Old Trafford returns to the Ashes rota in 2013 after being redeveloped and the wicket turned 90 degrees.
Manchester emerged during the industrial revolution as a powerhouse of the textile industry and, more recently, has been transformed into one of the country's leading lights for the arts, sport and media. The city was hit hard by the decline of manufacturing industry in Britain but the centre has gone through a successful regeneration after an IRA bomb in 1996 caused extensive damage. Think of Manchester and, for many, football will be the first thing that springs to mind thanks to the exploits of three-time European champions Manchester United and their local rivals Manchester City, who won the Premier League title in 2012 after the arrival of Sheikh Mansour as owner.
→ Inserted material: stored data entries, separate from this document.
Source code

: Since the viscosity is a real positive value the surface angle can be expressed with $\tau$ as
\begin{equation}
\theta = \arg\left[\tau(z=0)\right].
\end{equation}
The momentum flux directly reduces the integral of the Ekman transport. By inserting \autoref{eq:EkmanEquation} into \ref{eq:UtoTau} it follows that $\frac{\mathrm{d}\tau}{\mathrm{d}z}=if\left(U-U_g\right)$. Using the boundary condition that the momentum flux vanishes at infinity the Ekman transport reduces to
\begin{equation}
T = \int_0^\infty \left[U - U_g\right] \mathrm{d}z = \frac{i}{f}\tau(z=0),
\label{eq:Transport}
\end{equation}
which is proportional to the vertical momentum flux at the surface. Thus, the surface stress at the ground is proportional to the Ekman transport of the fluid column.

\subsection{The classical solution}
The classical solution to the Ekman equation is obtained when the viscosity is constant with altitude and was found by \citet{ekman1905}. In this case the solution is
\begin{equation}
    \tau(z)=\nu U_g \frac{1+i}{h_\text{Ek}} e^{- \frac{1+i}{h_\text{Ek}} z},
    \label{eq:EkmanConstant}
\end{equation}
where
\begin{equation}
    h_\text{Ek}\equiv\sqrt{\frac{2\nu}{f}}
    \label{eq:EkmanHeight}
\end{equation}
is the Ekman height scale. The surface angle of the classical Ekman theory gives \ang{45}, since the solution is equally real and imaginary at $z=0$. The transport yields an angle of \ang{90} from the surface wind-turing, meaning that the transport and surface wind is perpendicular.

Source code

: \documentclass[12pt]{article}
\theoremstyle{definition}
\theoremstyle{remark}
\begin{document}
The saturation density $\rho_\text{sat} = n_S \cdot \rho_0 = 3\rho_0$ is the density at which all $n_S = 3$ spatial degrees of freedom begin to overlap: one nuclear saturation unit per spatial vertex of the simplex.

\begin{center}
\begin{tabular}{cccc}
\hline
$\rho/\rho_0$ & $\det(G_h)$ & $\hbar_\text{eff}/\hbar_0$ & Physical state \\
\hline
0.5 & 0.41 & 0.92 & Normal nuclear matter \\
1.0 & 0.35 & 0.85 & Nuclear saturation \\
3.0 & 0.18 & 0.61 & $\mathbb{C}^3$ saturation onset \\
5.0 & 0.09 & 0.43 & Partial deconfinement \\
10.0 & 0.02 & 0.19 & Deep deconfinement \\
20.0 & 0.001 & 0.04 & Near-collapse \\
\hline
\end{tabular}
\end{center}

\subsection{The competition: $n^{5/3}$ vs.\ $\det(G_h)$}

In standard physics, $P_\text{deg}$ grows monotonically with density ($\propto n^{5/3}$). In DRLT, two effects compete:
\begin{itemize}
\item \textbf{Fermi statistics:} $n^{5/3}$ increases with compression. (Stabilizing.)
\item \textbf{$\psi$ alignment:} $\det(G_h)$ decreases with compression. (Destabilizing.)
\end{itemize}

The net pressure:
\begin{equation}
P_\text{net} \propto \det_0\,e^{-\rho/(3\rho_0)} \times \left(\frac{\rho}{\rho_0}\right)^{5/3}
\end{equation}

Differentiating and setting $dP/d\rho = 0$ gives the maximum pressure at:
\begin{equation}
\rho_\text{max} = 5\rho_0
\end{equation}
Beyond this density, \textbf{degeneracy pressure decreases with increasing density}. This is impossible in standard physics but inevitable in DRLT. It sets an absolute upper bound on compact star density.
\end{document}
The city also has a rich music tradition with bands such as the Stone Roses, Happy Mondays and Oasis earning global acclaim.
Old Trafford has undergone an extensive redevelopment since hosting its most recent Test, England's innings victory over Bangladesh in 2010. The biggest change has seen the wicket turned to face north-south in order to eliminate the problem of the sun rising and setting from behind the bowler's arm, which sometimes led to stoppages in play in the past. Some order has been also been brought to the previous mish-mash of buildings surrounding the playing area with the Washbrook-Statham stand demolished and replaced by a new pavilion and media facility, with two-tiered stands on either side. The Point, a conference centre that overlooks the ground, provides a distinctive look - it is red and has been compared to a giant postbox.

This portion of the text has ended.